As suggested, please read on serialization. Try starting at http://en.wikipedia.org/wiki/Serialization. If permitted you can use the Boost solution, http://www.boost.org/doc/libs/1_55_0/libs/serialization/doc/index.html, but I would still encourage you to understand the basics first.
As an exercise, first try transferring a vector<int> from sender to receiver. The number of elements in the vector must not be implicitly known by the receiver. Once you achieve that, migrating from int to your struct would be trivial.
That memcpy will only work for POD (plain old data) types. A vector is not POD. Instead, write code to put each byte in the buffer exactly where it needs to be. Don't rely on "magic".
99% of the time in C++ there is no reason to use memcpy. It breaks classes. Learn about copy constructors and std::copy and use them instead.
My guess is that data is scattered in physical memory (even the data of a class object is sequential in virtual memory), so in order to send the data correctly it needs to be reassembled, and to be able to send over the network, one additional step is the transformation of host byte order to network byte order. Is it correct?
Proper serialization can be used to send data to arbitrary systems, that might not work under the same architecture as the source host.
Even an object that only consist of native types can be troublesome sharing between two systems because of the extra padding that might exists in between and after members, among other things. Sharing raw memory dumps of objects between programs compiled for the same architecture but with different compiler versions can also turn into a big hassle. There is no guarantee how variable type T actually is stored in memory.
If you are not working with pointers (references included), and the data is meant to be read by the same binary as it's dumped from, it's usually safe just to dump a raw struct to disk, but when sending data to another host.. drum roll serialization is the way to go.
I've heard developers talking about ntohl / htonl / ntohl / ntohs as methods of serializing/deserializing integers, and when you think about it saying that isn't that far from the truth.
The word "serialization" is often used to describe this "complicated method of storing data in a generic way", but then again; your first programming assignment where you were asked to save information about Dogs to file (hopefully*) made use of serialization, in some way or another.
* "hopefully" meaning that you didn't dump the raw memory representation of your Dog object to disk
Pointers!
If you've allocated memory on the heap you'll just end up with a serialised pointer pointing to an arbitrary area of memory.
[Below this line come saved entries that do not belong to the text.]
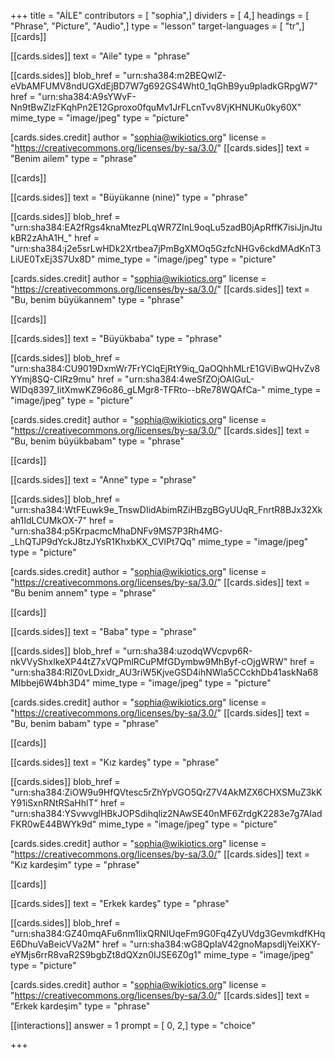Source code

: +++
title = "AİLE"
contributors = [ "sophia",]
dividers = [ 4,]
headings = [ "Phrase", "Picture", "Audio",]
type = "lesson"
target-languages = [ "tr",]
[[cards]]

[[cards.sides]]
text = "Aile"
type = "phrase"

[[cards.sides]]
blob_href = "urn:sha384:m2BEQwlZ-eVbAMFUMV8ndUGXdEjBD7W7g692GS4Wht0_1qGhB9yu9pladkGRpgW7"
href = "urn:sha384:A9sYWvF-Nn9tBwZlzFKqhPn2E12Gproxo0fquMv1JrFLcnTvv8VjKHNUKu0ky60X"
mime_type = "image/jpeg"
type = "picture"

[cards.sides.credit]
author = "sophia@wikiotics.org"
license = "https://creativecommons.org/licenses/by-sa/3.0/"
[[cards.sides]]
text = "Benim ailem"
type = "phrase"

[[cards]]

[[cards.sides]]
text = "Büyükanne (nine)"
type = "phrase"

[[cards.sides]]
blob_href = "urn:sha384:EA2fRgs4knaMtezPLqWR7ZInL9oqLu5zadB0jApRffK7isiJjnJtukBR2zAhA1H_"
href = "urn:sha384:j2e5srLwHDk2Xrtbea7jPmBgXMOq5GzfcNHGv6ckdMAdKnT3LiUE0TxEj3S7Ux8D"
mime_type = "image/jpeg"
type = "picture"

[cards.sides.credit]
author = "sophia@wikiotics.org"
license = "https://creativecommons.org/licenses/by-sa/3.0/"
[[cards.sides]]
text = "Bu, benim büyükannem"
type = "phrase"

[[cards]]

[[cards.sides]]
text = "Büyükbaba"
type = "phrase"

[[cards.sides]]
blob_href = "urn:sha384:CU9019DxmWr7FrYClqEjRtY9iq_QaOQhhMLrE1GViBwQHvZv8YYmj8SQ-CIRz9mu"
href = "urn:sha384:4weSfZOjOAIGuL-WIDq8397_IitXmwKZ96o86_gLMgr8-TFRto--bRe78WQAfCa-"
mime_type = "image/jpeg"
type = "picture"

[cards.sides.credit]
author = "sophia@wikiotics.org"
license = "https://creativecommons.org/licenses/by-sa/3.0/"
[[cards.sides]]
text = "Bu, benim büyükbabam"
type = "phrase"

[[cards]]

[[cards.sides]]
text = "Anne"
type = "phrase"

[[cards.sides]]
blob_href = "urn:sha384:WtFEuwk9e_TnswDIidAbimRZiHBzgBGyUUqR_FnrtR8BJx32Xkah1IdLCUMkOX-7"
href = "urn:sha384:p5KrpacmcMhaDNFv9MS7P3Rh4MG-_LhQTJP9dYckJ8tzJYsR1KhxbKX_CVlPt7Qq"
mime_type = "image/jpeg"
type = "picture"

[cards.sides.credit]
author = "sophia@wikiotics.org"
license = "https://creativecommons.org/licenses/by-sa/3.0/"
[[cards.sides]]
text = "Bu benim annem"
type = "phrase"

[[cards]]

[[cards.sides]]
text = "Baba"
type = "phrase"

[[cards.sides]]
blob_href = "urn:sha384:uzodqWVcpvp6R-nkVVyShxlkeXP44tZ7xVQPmlRCuPMfGDymbw9MhByf-cOjgWRW"
href = "urn:sha384:RIZ0vLDxidr_AU3riW5KjveGSD4ihNWla5CCckhDb41askNa68MIbbej6W4bh3D4"
mime_type = "image/jpeg"
type = "picture"

[cards.sides.credit]
author = "sophia@wikiotics.org"
license = "https://creativecommons.org/licenses/by-sa/3.0/"
[[cards.sides]]
text = "Bu, benim babam"
type = "phrase"

[[cards]]

[[cards.sides]]
text = "Kız kardeş"
type = "phrase"

[[cards.sides]]
blob_href = "urn:sha384:ZiOW9u9HfQVtesc5rZhYpVGO5QrZ7V4AkMZX6CHXSMuZ3kKY91iSxnRNtRSaHhlT"
href = "urn:sha384:YSvwvglHBkJOPSdihqliz2NAwSE40nMF6ZrdgK2283e7g7AIadFKR0wE44BWYk9d"
mime_type = "image/jpeg"
type = "picture"

[cards.sides.credit]
author = "sophia@wikiotics.org"
license = "https://creativecommons.org/licenses/by-sa/3.0/"
[[cards.sides]]
text = "Kız kardeşim"
type = "phrase"

[[cards]]

[[cards.sides]]
text = "Erkek kardeş"
type = "phrase"

[[cards.sides]]
blob_href = "urn:sha384:GZ40mqAFu6nm1lixQRNIUqeFm9G0Fq4ZyUVdg3GevmkdfKHqE6DhuVaBeicVVa2M"
href = "urn:sha384:wG8QpIaV42gnoMapsdIjYeiXKY-eYMjs6rrR8vaR2S9bgbZt8dQXzn0IJSE6Z0g1"
mime_type = "image/jpeg"
type = "picture"

[cards.sides.credit]
author = "sophia@wikiotics.org"
license = "https://creativecommons.org/licenses/by-sa/3.0/"
[[cards.sides]]
text = "Erkek kardeşim"
type = "phrase"

[[interactions]]
answer = 1
prompt = [ 0, 2,]
type = "choice"

+++
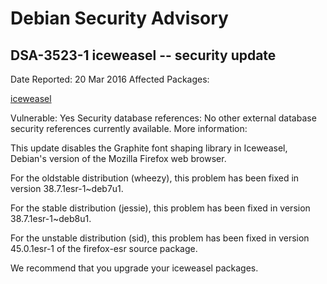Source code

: 
Debian Security Advisory
========================


DSA-3523-1 iceweasel -- security update
---------------------------------------



Date Reported:
20 Mar 2016
Affected Packages:

[iceweasel](https://packages.debian.org/src:iceweasel)

Vulnerable:
Yes
Security database references:
No other external database security references currently available.
More information:

This update disables the Graphite font shaping library in Iceweasel,
Debian's version of the Mozilla Firefox web browser.


For the oldstable distribution (wheezy), this problem has been fixed
in version 38.7.1esr-1~deb7u1.


For the stable distribution (jessie), this problem has been fixed in
version 38.7.1esr-1~deb8u1.


For the unstable distribution (sid), this problem has been fixed in
version 45.0.1esr-1 of the firefox-esr source package.


We recommend that you upgrade your iceweasel packages.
If you just have a few ints and chars then yes you can just write it out directly to a file, but that then becomes platform dependent because of the byte ordering that you mentioned.
Pointer and data pack(data align)
If you memcpy your object's memory, there is dangerous to copy a wild pointer value instead of it's data. There is another risk, if the sender and receiver have different data pack(data align) method, you will get rubbish after decoding.
Binary representations may be different between different architectures, compilers and even different versions of the same compiler. There's no guarantee that what system A sees as a signed integer will be seen as the same on system B. Byte ordering, word langths, struct padding etc will become hard to debug problems if you don't properly define the protocol or file format for exchanging the data.
Class (when we speak of C++) also includes virtual method pointers - and they must be reconstructed on receiving end.